The results for matrix effect are shown in Table S1. The obtained values highlight a strong increasing in signal for gemcitabine and a quenching effect for dacarbazine and 5-fluorouracil.

3.3.3. Accuracy and Precision

Table S2 shows the accuracy and precision values obtained for the three IQC levels during validation. The obtained results are precision (expressed as RSD) between 5 and 16% and accuracy (expressed as experimental-theoretical concentration ratio) between 90 and 109%.

3.4. QSRR Results

The unsupervised data exploration was performed by PCA on 18 molecular descriptors encoding electronic and steric properties of the chemicals.
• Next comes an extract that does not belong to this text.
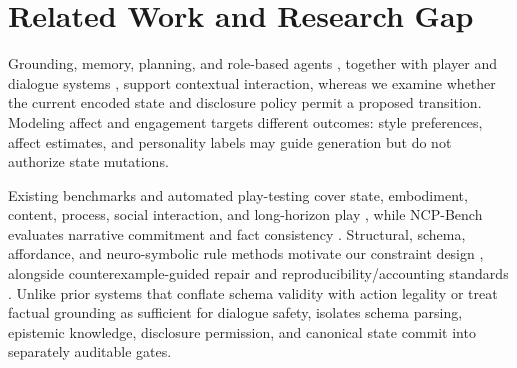 \section{Related Work and Research Gap}
Grounding, memory, planning, and role-based agents \cite{S03_weir2024ontologically,S20_ashby2023personalized,S07_park2023generative,S08_shao2023character}, together with player and dialogue systems \cite{S21_akoury2023player,S22_hochreiter2026beyond,S23_yin2026contextualized,S02_figueiredo2025scaffolded}, support contextual interaction, whereas we examine whether the current encoded state and disclosure policy permit a proposed transition. Modeling affect and engagement \cite{S24_yannakakis2011experiencedriven,S25_melhart2020engagement,S26_wang2026engagement} targets different outcomes: style preferences, affect estimates, and personality labels may guide generation but do not authorize state mutations.

Existing benchmarks and automated play-testing cover state, embodiment, content, process, social interaction, and long-horizon play \cite{S11_cote2019textworld,S12_wang2022scienceworld,S13_fan2022minedojo,S14_perezliebana2019gvgai,S15_liu2024agentbench,S16_ma2024agentboard,S17_zhou2024sotopia,S18_paglieri2025balrog,S19_lepelletier2022playtesting}, while NCP-Bench evaluates narrative commitment and fact consistency \cite{S58_ma2026ncpbench}. Structural, schema, affordance, and neuro-symbolic rule methods motivate our constraint design \cite{S09_geng2023grammar,S10_beurerkellner2023prompting,S36_scholak2021picard,S50_kambhampati2024llmmodulo,S51_ichter2023saycan,S52_wang2025agentspec,S53_li2025settingdc,S54_zhou2025story2game,S42_buongiorno2024pangea,alshiekh2018shield,rebedea2023nemo}, alongside counterexample-guided repair \cite{S45_madaan2023selfrefine,S48_shinn2023reflexion,S46_chen2023selfdebug,S47_solarlezama2006sketching} and reproducibility/accounting standards \cite{S31_agarwal2021precipice,S33_pineau2021reproducibility,S56_feng2025agentrr,S59_sun2025bdc,gebru2021datasheets,akhtar2024croissant}. Unlike prior systems that conflate schema validity with action legality or treat factual grounding as sufficient for dialogue safety, \system{} isolates schema parsing, epistemic knowledge, disclosure permission, and canonical state commit into separately auditable gates.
Data were autoscaled before calculation. The main PCA results are shown in Figure 2. In particular, the score plot (Figure 2A) allowed a preliminary qualitative evaluation of the relationships between molecular structure features of ADs and intraday retention factor, while the corresponding loading plot (Figure 2B) allowed to understand which descriptors are mainly responsible for the retention behaviour of chemicals.
The results of OLS regression analysis on the same data set are reported in Figure 2C,D, which show the experimental versus predicted retention factors and the standardised coefficients of the regression model based on three molecular descriptors (MW, LDI and TPSA), respectively.

3.5. Real Sample Analysis

The method was tested on real samples from an ADs surface contamination monitoring campaign in a hospital administration unit.
From a panel of 82 samples, 28 end-shift wipes showed contamination of the daily used drugs, 21 of which were greater than 100 pg/cm2.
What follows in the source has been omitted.